La couverture médiatique de la Coupe du monde 2026 se heurte à un obstacle de taille pour la presse sénégalaise. Accrédités pour suivre les Lions de la Teranga, plusieurs correspondants se trouvent bloqués aux États-Unis et ne peuvent pas se déplacer au Canada pour le troisième match de poule, prévu le 26 juin à Toronto contre l'Irak.
La cause : la politique migratoire américaine stricte de l'administration Trump. Parmi les journalistes ayant obtenu un titre d'accès, celui-ci ne permet qu'une seule entrée sur le sol américain, avec une validité de quatre-vingt-dix jours. Une contrainte qui les condamne à rester immobiles, de crainte de perdre le droit de revenir couvrir le reste de la compétition.
Abdoulaye Thiam, à la tête de l'Association nationale de la presse sportive du Sénégal, dénonce une « grosse désolation ». Il insiste : ces professionnels ne sont pas des supporters mais des acteurs essentiels du reportage sportif. La couverture d'un tournoi organisé sur trois nations — États-Unis, Canada, Mexique — exige justement cette mobilité entre frontières. Même son de cloche à la Radio Télévision sénégalaise (RTS), principal vecteur de retransmission pour le pays : aucun envoyé ne pourra quitter le territoire américain.
Ce qu’il faut retenir
- Les journalistes sénégalais accrédités restent coincés aux États-Unis, incapables d'aller couvrir le match du Sénégal au Canada.

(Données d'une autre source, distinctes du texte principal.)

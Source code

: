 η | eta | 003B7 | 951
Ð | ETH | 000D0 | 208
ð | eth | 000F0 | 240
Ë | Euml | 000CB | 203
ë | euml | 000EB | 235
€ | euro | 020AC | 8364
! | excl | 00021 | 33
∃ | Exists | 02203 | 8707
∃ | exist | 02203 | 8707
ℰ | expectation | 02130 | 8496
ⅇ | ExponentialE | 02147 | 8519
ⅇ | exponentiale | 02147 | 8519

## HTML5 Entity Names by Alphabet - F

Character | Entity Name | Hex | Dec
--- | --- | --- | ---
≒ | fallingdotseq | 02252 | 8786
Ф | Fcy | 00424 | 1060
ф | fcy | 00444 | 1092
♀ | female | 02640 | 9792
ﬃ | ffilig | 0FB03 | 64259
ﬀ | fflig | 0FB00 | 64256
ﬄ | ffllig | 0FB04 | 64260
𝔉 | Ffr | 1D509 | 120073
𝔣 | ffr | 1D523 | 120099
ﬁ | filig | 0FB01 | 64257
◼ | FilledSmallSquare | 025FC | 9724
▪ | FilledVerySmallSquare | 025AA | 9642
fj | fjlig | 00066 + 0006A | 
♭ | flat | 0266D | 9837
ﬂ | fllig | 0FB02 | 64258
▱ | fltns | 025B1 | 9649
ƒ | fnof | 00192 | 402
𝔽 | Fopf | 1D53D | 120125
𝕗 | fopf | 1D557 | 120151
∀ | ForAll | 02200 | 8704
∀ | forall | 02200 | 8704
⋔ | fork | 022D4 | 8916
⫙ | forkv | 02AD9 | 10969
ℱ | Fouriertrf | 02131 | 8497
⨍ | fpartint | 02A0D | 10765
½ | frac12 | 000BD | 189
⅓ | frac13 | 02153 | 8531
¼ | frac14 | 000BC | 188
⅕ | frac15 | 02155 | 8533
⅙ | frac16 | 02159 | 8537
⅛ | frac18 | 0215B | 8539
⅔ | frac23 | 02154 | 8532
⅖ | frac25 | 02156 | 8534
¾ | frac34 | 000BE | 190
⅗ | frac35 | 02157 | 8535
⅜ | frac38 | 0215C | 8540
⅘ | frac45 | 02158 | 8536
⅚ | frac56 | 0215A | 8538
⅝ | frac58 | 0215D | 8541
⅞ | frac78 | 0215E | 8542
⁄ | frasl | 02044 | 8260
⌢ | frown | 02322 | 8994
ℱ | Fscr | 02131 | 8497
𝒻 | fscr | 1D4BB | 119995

- Les visas américains accordés limitent l'accès à une seule entrée, rendant impossible toute sortie du territoire sans perdre accès à la compétition.
- Le tournoi s'étendant sur trois pays, cette restriction entrave gravement la mission de couverture complète des médias.
- La RTS et les professionnels du secteur dénoncent une situation qui compromet le travail journalistique international.